The cold, heavy solidness of bronze is masculine, which contrasts with the feminine refinement, restraint, and sensuality of art deco. For example, when a repetitive, delicate lacework motif is applied to bronze, a lightness is created, evoking the feminine in a masculine material.

MM: You have a residency at Carpenters Workshop | Roissy. What has that experience been like and has it enabled you to explore new ideas or processes?

ID: Roissy is a very special space. Organized in the French tradition of the Arts Décoratifs, it brings together the best artisans: prototypists, parchmentfitters, chiselers, patina specialists, engravers, gilders, coppersmiths, and blacksmiths. In this way it is a site for innovation alongside the preservation and transmission of traditional techniques. Working at Roissy has allowed me to follow every step of production intimately. At my disposal are a wax workshop, tapestry workshop, patina parchment workshop, wood finishing workshops, a metal workshop, and a casting workshop. The wealth of resources is tremendous and has enabled me to experiment with different materials and make more technically sophisticated work. Anything is possible and we can test ideas quickly.

MM: How has your work evolved and changed over the years?

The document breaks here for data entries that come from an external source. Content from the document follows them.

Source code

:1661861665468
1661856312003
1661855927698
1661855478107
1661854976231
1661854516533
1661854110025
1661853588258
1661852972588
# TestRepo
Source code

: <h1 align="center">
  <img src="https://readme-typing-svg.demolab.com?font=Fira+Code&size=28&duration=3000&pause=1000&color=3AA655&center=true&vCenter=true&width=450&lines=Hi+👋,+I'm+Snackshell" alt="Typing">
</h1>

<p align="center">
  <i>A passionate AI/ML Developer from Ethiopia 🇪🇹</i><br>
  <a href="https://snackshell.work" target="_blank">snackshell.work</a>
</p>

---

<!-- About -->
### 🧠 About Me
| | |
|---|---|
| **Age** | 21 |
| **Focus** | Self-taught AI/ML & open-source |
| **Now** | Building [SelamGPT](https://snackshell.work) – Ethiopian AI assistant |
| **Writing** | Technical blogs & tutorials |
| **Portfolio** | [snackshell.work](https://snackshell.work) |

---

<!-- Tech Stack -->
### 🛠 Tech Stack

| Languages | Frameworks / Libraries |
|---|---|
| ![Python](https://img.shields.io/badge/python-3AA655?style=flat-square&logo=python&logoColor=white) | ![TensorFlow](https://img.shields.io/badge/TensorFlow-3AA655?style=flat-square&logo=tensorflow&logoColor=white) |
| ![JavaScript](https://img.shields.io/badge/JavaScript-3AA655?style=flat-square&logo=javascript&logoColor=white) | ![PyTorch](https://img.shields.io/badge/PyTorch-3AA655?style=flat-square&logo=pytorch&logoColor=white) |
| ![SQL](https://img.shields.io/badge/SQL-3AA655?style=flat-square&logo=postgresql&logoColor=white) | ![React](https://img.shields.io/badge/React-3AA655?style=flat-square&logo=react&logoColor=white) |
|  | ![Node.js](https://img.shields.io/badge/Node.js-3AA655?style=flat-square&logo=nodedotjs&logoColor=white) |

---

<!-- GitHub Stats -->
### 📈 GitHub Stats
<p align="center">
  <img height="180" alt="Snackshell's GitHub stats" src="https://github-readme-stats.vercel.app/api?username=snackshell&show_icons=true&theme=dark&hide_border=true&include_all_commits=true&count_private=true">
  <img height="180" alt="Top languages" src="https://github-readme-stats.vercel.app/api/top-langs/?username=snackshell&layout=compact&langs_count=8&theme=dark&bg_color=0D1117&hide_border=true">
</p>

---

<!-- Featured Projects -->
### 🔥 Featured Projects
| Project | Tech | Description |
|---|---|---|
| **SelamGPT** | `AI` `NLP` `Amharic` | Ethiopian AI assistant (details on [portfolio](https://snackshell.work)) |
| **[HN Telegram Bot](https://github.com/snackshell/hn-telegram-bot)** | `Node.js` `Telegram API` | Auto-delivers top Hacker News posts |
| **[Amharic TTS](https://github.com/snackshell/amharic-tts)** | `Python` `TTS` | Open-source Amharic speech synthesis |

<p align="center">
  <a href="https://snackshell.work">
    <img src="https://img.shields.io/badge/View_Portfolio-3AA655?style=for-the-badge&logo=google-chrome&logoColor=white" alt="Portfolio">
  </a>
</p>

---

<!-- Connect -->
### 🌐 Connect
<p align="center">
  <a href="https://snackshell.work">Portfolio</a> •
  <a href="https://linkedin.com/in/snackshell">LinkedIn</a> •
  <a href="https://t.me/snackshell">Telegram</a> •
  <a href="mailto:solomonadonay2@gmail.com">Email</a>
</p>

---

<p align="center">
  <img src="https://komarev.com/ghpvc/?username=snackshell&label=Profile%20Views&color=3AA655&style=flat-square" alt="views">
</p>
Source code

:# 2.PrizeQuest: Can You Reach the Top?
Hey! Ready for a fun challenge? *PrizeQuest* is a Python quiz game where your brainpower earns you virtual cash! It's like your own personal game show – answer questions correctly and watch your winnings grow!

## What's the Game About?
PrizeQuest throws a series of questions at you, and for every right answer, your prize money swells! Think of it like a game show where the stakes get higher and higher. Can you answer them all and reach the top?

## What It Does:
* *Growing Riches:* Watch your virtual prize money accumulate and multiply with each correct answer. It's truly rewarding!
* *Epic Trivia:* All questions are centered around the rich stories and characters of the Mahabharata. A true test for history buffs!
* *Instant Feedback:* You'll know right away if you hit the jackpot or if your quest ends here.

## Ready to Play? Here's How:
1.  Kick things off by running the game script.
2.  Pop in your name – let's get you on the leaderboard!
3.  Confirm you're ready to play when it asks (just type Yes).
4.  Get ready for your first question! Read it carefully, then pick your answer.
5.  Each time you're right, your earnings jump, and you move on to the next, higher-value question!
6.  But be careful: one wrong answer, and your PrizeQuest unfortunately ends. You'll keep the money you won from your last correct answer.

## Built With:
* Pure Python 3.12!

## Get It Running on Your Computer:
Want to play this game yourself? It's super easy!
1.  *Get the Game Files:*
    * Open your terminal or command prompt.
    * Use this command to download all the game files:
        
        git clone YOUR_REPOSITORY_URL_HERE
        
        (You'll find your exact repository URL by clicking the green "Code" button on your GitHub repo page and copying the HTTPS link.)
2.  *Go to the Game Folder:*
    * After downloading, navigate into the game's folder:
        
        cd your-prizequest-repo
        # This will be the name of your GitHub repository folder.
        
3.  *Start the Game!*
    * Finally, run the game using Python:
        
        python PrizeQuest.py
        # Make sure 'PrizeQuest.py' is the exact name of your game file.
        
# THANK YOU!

ID: In 2005 I made a conscious shift toward abstraction in my work. It became less figurative and more minimalistic. I approached the surface of furniture like a painter to a canvas to which I would transfer my rhythmic language of signs—circles, lines, rings, staples, squares, and notches. In order to achieve the exact effects I want in an engraved motif, I have developed my own tools. These tools and my technical approach continue to evolve. Still, the intricacy of my engravings and my exacting demands on the technical approach to a piece remain the same. There is a sensual and spiritual quality in all of my work that gives it a timelessness. I am not interested in trends.